By Raymond A. Keller PhD aka 'Cosmic Ray'
Author of the International Awards-Winning Venus Rising Trilogy (Terra Alta, West Virginia
Headline Books, 2015-2017)

Exclusive To Rense
7-20-18

In the Star Wars movies, spacecraft employing hyper-drive technology made use of this “lighthouse network” of fixed-position beacons. These devices recorded local hyperspace data, which was then downloaded by visiting spacecraft. Apparently, every beacon served as a massive supercomputer in space that kept accurate data on hyperspace routes that could be accessed by spacecraft seeking to make hyperspace jumps within limited distances and direction in the local galactic sector. For example, a local network might require as many as twenty jump beacons. An individual spaceship would also transmit astronomical navigation information to the rest of the network when passing through hyperspace. Was George Lucas inspired by the speculations of the late physicist and pioneer UFO researcher, Dr. James E. McDonald?
See http://starwars.wikia.com/wiki/Hyperspace_beacon.

Many of the prominent space scientists of the 1960s were leaning strongly in favor of the extraterrestrial hypothesis. Dr. James E. McDonald (1920-1971) was one of these. Dr. McDonald suggested that some UFOs might best be explained as actual, physical spacecraft occupied by advanced extraterrestrial life or non-human aliens from other planets visiting our world, despite being remotely tucked away, as it is, on the rim of the Milky Way galaxy. Dr. McDonald was a noted American physicist and tenured professor in the Department of Meteorology, University of Arizona at Tucson. He was best known for his research into the UFO phenomenon.

In an interview with Major H. C. Petersen, co-editor of Denmark’s UFO Contact, published in the June 1968 edition, Dr. McDonald commented that, “It is remotely possible that newly detected, mysterious signals from outer space may be galactic navigational beacons being employed by an advanced civilization to guide their manned spaceships along the Milky Way.”
When asked to elaborate on these signals, Dr. McDonald remarked that, “While radio astronomers making the observations are reluctant to speculate publicly on artificial origins, they are talking privately about the possibility that these sources are navigation beacons or segments of a communication net linking a number of highly advanced civilizations.”

The physicist continued: “Given that intelligent beings may be traveling the immense voids of outer space, and assuming it is possible that certain regular pattern, 100-day interval signals have been received by radio astronomers here on Earth, even space travelers far ahead of our technology could lose their way in the bustling environs of interstellar space.”

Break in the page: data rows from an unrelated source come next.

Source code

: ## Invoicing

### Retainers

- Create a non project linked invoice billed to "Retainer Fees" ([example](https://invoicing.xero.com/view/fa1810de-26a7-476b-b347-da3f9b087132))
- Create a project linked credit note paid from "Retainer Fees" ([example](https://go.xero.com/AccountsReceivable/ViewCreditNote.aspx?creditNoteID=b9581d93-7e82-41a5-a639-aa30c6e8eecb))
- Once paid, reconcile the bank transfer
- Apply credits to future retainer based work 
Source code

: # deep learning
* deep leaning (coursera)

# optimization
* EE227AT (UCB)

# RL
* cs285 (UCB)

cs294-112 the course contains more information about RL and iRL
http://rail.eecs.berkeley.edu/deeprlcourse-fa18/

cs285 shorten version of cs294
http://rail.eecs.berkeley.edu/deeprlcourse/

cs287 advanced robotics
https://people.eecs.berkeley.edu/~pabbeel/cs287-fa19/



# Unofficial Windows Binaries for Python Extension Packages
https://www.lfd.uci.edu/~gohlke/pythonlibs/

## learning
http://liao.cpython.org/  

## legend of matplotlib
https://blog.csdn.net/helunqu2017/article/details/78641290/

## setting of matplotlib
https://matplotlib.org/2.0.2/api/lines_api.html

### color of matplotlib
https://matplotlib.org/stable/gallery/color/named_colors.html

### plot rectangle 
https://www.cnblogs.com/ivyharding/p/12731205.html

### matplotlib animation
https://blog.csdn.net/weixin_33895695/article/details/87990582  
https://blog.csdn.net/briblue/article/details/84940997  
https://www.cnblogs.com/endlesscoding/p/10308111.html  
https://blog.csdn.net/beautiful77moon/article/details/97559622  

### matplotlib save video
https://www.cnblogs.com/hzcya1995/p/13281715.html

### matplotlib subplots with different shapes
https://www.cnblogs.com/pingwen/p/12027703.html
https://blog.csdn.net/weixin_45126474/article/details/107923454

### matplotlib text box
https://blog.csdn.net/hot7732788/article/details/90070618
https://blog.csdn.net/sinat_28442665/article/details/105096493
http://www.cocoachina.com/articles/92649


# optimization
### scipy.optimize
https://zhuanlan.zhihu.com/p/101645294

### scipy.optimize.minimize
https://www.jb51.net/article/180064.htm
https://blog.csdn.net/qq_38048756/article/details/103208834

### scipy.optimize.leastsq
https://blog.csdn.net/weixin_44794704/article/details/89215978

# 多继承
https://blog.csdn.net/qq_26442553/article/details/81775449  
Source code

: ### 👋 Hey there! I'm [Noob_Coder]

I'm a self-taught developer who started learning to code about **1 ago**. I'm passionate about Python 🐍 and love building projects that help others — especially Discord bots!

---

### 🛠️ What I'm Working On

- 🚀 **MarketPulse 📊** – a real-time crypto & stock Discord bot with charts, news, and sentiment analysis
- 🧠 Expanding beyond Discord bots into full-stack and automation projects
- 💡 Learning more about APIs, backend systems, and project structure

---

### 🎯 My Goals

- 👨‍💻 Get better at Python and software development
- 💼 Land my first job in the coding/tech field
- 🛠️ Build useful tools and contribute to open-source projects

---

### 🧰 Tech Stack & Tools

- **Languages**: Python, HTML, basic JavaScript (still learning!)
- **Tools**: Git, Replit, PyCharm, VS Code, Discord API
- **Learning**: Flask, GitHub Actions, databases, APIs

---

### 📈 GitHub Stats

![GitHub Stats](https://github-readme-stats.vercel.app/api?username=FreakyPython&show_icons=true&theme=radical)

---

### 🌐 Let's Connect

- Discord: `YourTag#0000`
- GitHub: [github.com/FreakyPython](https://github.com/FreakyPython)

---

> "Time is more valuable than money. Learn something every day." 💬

Dr. McDonald further speculated that, “Perhaps immensely powerful radio beacons, placed at strategic points in the starry void, are transmitting regular pattern signals. Even if they are not aimed directly at us, the signals might be produced by an intelligent civilization as directional beams or light houses for a space navigation system. We have already used similar systems for air and sea navigation. It is possible that some civilization could have set up a space navigation system based on these signals.”

What was really remarkable about these statements from Dr. McDonald was that they were made in the late 1960s, when most scientists scoffed at the very notion that any kind of extraterrestrial life might exist, let alone be traveling the great expanse of the universe in flying saucers. Since the late 1940s, with UFOs appearing in greater numbers in our skies, most scientists had rejected out of hand the reported visitations to Earth of any extraterrestrial spacecraft and their crews.
Science and UFOs

Dr. McDonald firmly believed that some truisms could be established concerning science, technology and UFOs. In an address delivered to the employees and scientists attending the general seminar of the United Aircraft Research Laboratories of East Hartford, Connecticut, on 26 January 1968, Dr. McDonald declared that, “Proud as we can be of today’s cumulative record of scientific exploration of the world about us, we certainly do not know all that deserves the name of fundamental scientific knowledge….,” adding that, “A truism about technology that has strong bearing on what I shall be saying about UFOs today is this: Given time, an edifice of expanding technology far more impressive than that which we see about us in 1968 could be erected simply on the basis of the present stock of fundamental scientific knowledge.”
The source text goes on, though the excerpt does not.